Wednesday, 5 September 2012

Rollerball (Full Lenth Film)


(1975) An American dystopian fiction film directed by Norman Jewison from a screenplay by William Harrison, who adapted his own short story "Roller Ball Murder", which first appeared in 1973 in Esquire magazine.

In the film, the world of 2018 is a global corporate state, containing entities such as the Energy Corporation, a global energy monopoly based in Houston which deals with nominally-peer corporations controlling access to all transport, luxury, housing, communication, and food on a global basis.

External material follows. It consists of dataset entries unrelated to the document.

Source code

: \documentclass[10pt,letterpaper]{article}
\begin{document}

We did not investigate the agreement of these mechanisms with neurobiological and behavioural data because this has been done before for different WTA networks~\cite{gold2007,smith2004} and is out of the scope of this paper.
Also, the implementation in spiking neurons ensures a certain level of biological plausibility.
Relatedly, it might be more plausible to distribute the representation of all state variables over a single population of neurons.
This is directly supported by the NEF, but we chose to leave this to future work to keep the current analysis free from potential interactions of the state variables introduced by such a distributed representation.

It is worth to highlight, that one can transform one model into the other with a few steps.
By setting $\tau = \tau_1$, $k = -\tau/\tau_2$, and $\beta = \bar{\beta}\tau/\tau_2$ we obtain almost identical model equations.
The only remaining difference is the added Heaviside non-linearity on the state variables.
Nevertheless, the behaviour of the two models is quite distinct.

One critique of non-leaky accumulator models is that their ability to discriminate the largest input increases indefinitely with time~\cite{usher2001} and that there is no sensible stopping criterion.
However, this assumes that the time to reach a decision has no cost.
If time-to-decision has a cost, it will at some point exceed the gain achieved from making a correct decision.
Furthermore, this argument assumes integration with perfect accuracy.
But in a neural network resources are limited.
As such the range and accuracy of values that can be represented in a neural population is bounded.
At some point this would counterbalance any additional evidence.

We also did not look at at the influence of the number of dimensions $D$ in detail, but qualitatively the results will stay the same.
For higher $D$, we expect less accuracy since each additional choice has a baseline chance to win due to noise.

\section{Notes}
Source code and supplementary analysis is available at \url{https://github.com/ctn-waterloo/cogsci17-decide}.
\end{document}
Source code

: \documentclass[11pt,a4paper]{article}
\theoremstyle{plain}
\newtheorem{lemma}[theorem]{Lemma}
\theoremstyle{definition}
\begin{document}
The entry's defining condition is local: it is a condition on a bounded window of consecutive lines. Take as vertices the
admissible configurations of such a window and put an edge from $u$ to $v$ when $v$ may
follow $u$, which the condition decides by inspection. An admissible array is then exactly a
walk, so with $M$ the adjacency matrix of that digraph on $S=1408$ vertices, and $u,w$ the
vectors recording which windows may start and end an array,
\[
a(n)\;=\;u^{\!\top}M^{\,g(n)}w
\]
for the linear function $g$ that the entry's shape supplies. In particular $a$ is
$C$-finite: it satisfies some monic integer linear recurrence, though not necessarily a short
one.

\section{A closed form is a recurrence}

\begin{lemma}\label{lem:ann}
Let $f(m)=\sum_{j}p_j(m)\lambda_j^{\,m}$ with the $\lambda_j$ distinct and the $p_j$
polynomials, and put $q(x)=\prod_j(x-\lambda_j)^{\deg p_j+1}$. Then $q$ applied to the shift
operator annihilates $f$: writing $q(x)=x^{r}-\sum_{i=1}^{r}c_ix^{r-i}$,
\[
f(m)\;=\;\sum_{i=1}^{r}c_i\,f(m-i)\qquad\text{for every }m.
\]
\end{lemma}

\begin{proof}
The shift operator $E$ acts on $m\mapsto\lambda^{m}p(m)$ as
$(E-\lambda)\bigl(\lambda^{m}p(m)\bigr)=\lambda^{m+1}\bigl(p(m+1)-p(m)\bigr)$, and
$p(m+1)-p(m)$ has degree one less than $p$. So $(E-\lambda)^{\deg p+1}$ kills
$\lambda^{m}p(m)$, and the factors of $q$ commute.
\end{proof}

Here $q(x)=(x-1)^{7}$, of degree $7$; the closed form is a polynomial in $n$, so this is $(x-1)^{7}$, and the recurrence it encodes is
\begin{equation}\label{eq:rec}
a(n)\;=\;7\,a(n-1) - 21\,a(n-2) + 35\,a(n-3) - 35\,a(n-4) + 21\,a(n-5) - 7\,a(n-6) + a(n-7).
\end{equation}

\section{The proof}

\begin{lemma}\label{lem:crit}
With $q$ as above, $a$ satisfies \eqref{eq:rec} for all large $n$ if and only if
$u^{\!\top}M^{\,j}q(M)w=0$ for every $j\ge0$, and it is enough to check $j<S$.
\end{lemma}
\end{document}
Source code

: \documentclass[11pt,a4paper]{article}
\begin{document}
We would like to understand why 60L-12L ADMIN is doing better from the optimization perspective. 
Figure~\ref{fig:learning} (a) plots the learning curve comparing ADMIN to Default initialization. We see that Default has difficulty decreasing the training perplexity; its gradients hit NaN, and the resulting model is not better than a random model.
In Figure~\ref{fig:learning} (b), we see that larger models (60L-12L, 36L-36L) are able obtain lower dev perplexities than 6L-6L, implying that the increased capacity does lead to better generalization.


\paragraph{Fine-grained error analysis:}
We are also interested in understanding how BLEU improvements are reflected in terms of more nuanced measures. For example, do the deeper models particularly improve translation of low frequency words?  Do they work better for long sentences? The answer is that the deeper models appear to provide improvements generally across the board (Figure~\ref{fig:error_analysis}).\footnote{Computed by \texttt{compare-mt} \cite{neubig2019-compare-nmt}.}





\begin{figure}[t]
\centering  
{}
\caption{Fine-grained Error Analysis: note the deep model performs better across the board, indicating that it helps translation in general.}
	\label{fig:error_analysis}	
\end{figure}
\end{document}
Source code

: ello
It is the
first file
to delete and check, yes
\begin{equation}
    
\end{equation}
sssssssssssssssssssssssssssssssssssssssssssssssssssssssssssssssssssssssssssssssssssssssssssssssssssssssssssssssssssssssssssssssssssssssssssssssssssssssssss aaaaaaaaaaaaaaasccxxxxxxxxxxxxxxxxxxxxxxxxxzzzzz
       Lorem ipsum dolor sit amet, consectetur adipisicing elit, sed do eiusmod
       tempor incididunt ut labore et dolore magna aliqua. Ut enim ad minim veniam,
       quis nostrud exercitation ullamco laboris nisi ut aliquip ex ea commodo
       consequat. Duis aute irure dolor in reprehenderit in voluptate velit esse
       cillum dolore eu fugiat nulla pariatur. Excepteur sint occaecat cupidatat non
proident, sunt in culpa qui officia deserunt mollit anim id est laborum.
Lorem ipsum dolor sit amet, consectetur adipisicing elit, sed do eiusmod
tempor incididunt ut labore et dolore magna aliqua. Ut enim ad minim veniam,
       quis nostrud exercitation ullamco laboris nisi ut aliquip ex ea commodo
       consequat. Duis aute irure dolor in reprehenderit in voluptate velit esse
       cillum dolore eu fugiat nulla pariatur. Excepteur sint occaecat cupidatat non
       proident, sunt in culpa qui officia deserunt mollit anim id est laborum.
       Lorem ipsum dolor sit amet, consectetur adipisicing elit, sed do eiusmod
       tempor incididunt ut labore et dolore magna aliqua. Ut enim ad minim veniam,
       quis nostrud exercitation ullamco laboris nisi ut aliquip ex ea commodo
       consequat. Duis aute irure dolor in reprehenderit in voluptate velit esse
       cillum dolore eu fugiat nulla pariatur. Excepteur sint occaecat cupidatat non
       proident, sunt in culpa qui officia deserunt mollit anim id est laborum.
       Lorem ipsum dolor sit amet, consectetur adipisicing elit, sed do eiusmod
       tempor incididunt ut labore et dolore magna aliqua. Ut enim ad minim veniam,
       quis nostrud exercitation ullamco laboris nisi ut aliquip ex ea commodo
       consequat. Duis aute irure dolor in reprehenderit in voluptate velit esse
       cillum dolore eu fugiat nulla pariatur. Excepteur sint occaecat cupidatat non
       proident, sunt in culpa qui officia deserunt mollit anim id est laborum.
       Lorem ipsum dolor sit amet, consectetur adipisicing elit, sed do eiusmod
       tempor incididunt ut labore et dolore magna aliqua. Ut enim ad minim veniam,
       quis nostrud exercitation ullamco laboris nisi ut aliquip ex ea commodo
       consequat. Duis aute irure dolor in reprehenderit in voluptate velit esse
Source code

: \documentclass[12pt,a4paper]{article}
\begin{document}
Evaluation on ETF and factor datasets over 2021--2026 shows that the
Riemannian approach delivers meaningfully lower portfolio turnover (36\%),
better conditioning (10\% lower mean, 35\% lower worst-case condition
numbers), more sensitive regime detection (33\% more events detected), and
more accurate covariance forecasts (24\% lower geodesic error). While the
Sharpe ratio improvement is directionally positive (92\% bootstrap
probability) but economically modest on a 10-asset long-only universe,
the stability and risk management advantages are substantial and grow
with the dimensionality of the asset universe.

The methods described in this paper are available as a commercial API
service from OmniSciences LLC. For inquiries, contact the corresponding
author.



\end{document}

The film's title is the name of a violent, globally popular sport around which the events of the film take place. It is similar to Roller Derby in that two teams clad in body armor skate on roller skates (some instead ride on motorcycles) around a banked, circular track. There, however, the similarity ends. The object of the game is to score points by the offensive team (the team in possession of the ball) throwing a softball-sized steel ball into the goal, which is a magnetic, cone-shaped area inset into the wall of the arena. The team without possession of the ball is defensive and acts to prevent scoring. It is a full-contact sport in which players have considerable leeway to attack opposing players in order to take or maintain possession of the ball and to score points (in the overpopulated world of the original short story, the object of the game is to kill off the other players). In addition, each team has three players who ride motorcycles to which teammates can latch on and be towed. The player in possession of the ball must hold it in plain view at all times.

Rollerball teams, named after the cities in which they are based, are owned by the various global corporations. Energy Corporation sponsors the Houston team. The game is a substitute for all current team sports and for warfare. While its ostensible purpose is entertainment, Mr. Bartholomew, a high-level executive of the Energy Corporation, describes it as a sport designed to show the futility of individual effort.

Among the filming locations used was the Rudi-Sedlmayer-Halle as arena, the then-new BMW Headquarters and Museum buildings in Munich, Germany, appearing as the headquarter buildings of Energy Corporation and at the Olympiapark, Munich.